• **How to complete this task**: A set of records appears below. Print them all, word for word.

*** Supplied information Section Begins ***

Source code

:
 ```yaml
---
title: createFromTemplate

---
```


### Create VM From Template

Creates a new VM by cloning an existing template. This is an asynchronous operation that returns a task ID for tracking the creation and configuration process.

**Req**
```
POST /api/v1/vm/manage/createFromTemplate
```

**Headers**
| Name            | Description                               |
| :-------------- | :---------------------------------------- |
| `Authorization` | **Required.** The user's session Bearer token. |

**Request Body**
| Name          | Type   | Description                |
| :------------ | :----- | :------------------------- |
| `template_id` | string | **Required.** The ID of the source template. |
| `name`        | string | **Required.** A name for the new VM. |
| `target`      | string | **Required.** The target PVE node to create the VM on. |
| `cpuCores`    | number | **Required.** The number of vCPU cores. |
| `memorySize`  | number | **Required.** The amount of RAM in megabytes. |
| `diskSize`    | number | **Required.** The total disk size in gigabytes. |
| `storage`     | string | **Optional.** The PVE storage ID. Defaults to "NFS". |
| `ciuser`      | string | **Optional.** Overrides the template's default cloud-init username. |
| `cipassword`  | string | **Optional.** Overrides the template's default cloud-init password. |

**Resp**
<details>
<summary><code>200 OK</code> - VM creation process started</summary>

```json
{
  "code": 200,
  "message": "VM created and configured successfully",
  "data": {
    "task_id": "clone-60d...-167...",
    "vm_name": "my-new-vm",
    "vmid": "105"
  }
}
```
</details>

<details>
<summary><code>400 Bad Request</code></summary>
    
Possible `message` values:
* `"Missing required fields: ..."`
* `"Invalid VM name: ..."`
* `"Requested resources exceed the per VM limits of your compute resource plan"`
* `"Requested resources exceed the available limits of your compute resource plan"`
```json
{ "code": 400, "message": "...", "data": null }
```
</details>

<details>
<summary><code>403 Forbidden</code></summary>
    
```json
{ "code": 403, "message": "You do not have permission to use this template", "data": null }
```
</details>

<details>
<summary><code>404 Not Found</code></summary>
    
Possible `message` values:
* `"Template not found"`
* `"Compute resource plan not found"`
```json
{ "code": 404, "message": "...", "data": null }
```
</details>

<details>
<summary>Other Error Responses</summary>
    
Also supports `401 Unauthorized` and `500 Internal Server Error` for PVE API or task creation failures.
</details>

*** Supplied information Section Ends ***

• **Answer**:
Source code

:
 ```yaml
---
title: createFromTemplate

---
```


### Create VM From Template

Creates a new VM by cloning an existing template. This is an asynchronous operation that returns a task ID for tracking the creation and configuration process.

**Req**
```
POST /api/v1/vm/manage/createFromTemplate
```

**Headers**
| Name            | Description                               |
| :-------------- | :---------------------------------------- |
| `Authorization` | **Required.** The user's session Bearer token. |

**Request Body**
| Name          | Type   | Description                |
| :------------ | :----- | :------------------------- |
| `template_id` | string | **Required.** The ID of the source template. |
| `name`        | string | **Required.** A name for the new VM. |
| `target`      | string | **Required.** The target PVE node to create the VM on. |
| `cpuCores`    | number | **Required.** The number of vCPU cores. |
| `memorySize`  | number | **Required.** The amount of RAM in megabytes. |
| `diskSize`    | number | **Required.** The total disk size in gigabytes. |
| `storage`     | string | **Optional.** The PVE storage ID. Defaults to "NFS". |
| `ciuser`      | string | **Optional.** Overrides the template's default cloud-init username. |
| `cipassword`  | string | **Optional.** Overrides the template's default cloud-init password. |

**Resp**
<details>
<summary><code>200 OK</code> - VM creation process started</summary>

```json
{
  "code": 200,
  "message": "VM created and configured successfully",
  "data": {
    "task_id": "clone-60d...-167...",
    "vm_name": "my-new-vm",
    "vmid": "105"
  }
}
```
</details>

<details>
<summary><code>400 Bad Request</code></summary>
    
Possible `message` values:
* `"Missing required fields: ..."`
* `"Invalid VM name: ..."`
* `"Requested resources exceed the per VM limits of your compute resource plan"`
* `"Requested resources exceed the available limits of your compute resource plan"`
```json
{ "code": 400, "message": "...", "data": null }
```
</details>

<details>
<summary><code>403 Forbidden</code></summary>
    
```json
{ "code": 403, "message": "You do not have permission to use this template", "data": null }
```
</details>

<details>
<summary><code>404 Not Found</code></summary>
    
Possible `message` values:
* `"Template not found"`
* `"Compute resource plan not found"`
```json
{ "code": 404, "message": "...", "data": null }
```
</details>

<details>
<summary>Other Error Responses</summary>
    
Also supports `401 Unauthorized` and `500 Internal Server Error` for PVE API or task creation failures.
</details>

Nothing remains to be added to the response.